In the matter of the Warhol estate, Hayes was hired by the artist's foundation for a fee proportional to the value of the estate. His appraisers valued the estate at nearly $700 million, in contrast to the $100 million figure that Christie's auction house had given the foundation. The Court found the estate was worth $500 million. The Foundation is required to give away 5% of the value of its assets, so this decision was important to the public, as well as to Hayes. After several rounds of litigation between Hayes and the Foundation, an Appellate Court ruled he had been overpaid, violated his fiduciary duties to the Estate and owed them over a million dollars. On August 23, 1996, Hayes filed for bankruptcy according to the Second Circuit's opinion in the case. Hayes filed a complaint against the Appellate Judge who ruled against him, Justice Francis Murphy, on the grounds that Murphy had a relationship with the lawyer for the Foundation that he should have disclosed. Murphy resigned rather than answering the complaint.

In the 2000s, Hayes collaborated with Bruce Cutler, best known as John Gotti's former attorney, in defending a pair of New York police officers accused of organized crime related murders. At this time, Hayes also represented Daniel Libeskind, the master plan architect for the reconstruction of the World Trade Center site in Lower Manhattan.

==Pop culture==
Tom Wolfe met Hayes socially and they became close friends. In addition to dedicating his 1987 novel The Bonfire of the Vanities to Hayes, Wolfe has acknowledged that he based the lawyer character Tommy Killian on him.

Andy Warhol had met the lawyer briefly in the fall of 1980 and wrote in his diary: Defense lawyer named Ed Hayes who looked like he was from Laverne and Shirley, like a plant that people invite to parties to wear funny clothes and jump around and make things ‘kooky.’ Sort of forties clothes, really crew cut, about twenty-nine. He said, ‘I can get ya outta anything.’

In the 1990 American film classic Goodfellas, Hayes played Robert De Niro's attorney. Hayes also represented De Niro off screen.

Hayes's phrase, "I can get ya outta anything," is widely used among the many news reporters and journalists that Hayes represents. Hayes's representation of famed tabloid columnist Mike McAlary was depicted in the 2013 Broadway hit, Lucky Guy, starring Tom Hanks.
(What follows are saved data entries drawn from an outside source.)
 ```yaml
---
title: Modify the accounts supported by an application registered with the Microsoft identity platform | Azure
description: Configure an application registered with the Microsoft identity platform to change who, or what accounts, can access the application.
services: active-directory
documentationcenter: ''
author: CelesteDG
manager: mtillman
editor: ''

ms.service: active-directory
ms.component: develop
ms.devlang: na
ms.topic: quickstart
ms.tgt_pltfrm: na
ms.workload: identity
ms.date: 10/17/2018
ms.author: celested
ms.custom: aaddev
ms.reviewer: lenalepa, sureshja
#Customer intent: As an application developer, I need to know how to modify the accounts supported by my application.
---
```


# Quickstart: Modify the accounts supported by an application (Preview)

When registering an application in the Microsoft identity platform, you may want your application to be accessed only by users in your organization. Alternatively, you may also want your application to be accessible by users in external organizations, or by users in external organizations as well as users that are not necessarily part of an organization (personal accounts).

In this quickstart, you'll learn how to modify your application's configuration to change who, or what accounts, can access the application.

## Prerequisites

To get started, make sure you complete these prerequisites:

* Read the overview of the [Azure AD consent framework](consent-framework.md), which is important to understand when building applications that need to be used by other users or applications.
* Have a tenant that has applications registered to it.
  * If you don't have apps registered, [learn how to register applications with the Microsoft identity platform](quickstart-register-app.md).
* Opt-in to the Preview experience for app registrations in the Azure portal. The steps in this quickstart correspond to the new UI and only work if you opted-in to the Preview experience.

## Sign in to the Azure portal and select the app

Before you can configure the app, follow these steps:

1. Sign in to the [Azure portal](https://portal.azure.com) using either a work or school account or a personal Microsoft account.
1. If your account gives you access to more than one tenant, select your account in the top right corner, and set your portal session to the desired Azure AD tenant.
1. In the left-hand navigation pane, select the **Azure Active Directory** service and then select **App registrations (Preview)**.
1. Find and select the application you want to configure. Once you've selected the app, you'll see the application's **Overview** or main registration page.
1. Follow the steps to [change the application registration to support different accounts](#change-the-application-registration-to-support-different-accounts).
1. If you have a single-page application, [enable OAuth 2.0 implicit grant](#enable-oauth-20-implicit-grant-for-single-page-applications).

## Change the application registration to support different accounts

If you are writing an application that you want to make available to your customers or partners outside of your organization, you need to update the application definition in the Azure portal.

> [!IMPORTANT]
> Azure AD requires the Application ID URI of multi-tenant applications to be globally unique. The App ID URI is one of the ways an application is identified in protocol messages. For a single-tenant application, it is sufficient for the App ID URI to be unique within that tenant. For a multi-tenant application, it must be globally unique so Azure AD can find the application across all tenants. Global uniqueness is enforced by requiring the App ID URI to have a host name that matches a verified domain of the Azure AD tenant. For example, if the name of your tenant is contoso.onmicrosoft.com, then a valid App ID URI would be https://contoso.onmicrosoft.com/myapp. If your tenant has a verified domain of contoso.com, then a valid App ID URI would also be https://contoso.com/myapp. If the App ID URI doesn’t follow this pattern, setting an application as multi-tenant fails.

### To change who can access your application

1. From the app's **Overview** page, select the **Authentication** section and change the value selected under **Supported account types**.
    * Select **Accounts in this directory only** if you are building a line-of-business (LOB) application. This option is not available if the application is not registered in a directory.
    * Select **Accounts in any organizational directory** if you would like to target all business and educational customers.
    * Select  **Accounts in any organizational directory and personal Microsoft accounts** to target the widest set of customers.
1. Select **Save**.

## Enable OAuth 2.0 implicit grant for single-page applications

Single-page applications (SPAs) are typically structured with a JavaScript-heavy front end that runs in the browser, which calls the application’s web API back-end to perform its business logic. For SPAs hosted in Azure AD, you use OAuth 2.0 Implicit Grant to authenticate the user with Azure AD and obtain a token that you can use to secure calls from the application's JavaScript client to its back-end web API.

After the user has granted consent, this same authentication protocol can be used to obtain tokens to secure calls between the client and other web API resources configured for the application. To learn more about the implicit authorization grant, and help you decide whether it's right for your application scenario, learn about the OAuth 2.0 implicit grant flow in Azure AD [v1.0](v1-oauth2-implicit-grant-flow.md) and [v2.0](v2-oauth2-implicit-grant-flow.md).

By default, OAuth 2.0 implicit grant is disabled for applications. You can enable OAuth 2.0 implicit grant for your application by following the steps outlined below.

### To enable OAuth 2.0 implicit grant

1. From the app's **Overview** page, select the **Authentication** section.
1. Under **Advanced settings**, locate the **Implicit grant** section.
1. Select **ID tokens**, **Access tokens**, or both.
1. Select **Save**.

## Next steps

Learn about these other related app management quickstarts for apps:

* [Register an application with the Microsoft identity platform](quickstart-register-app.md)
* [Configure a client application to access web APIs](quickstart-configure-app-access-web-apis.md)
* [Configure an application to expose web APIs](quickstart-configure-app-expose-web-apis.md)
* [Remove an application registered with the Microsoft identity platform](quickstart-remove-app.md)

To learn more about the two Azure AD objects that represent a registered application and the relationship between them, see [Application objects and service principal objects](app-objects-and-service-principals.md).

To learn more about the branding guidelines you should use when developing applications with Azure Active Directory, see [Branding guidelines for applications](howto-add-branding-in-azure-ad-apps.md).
He has been named to Vanity Fair's International Best-Dressed List Hall of Fame. Hayes has also been featured in the 2013 book, I am Dandy by Rose Callahan and Nathaniel Adams.

==Other work==
In 2006, when Hayes published his memoir Mouthpiece: A Life in—and Sometimes Just Outside—the Law (written jointly with Susan Lehman), describing his life and law career, Wolfe wrote its introduction.

Hayes was a weekly contributor to The Sunday Supplement Show on Irish radio station Today FM until 2010.

As of 2014, Hayes is a weekly correspondent on the John Batchelor Show, where he covers topics such as crime, NYC politics, and more.

==Personal life==
Hayes married Susie Gilder, model and actress, on May 31, 1986. Their wedding was covered in Vanity Fair.

Hayes has struggled with psychological trauma from his abusive childhood and chronic depression for most of his life, and in his memoir, covers his efforts to treat it with therapy and eventually medication. He also abstains from drinking alcohol because of his father's alcoholism. Hayes has been motivated by his childhood trauma to help people, such as representing twenty 9/11 police widows who were having problems collecting relief money.

He has two children, a daughter named Avery and a son named John. Hayes's friend and sometimes partner, Bruce Cutler, is Avery's godfather. Avery was also featured in a Daily News article about daughters sartorially influenced by their fathers.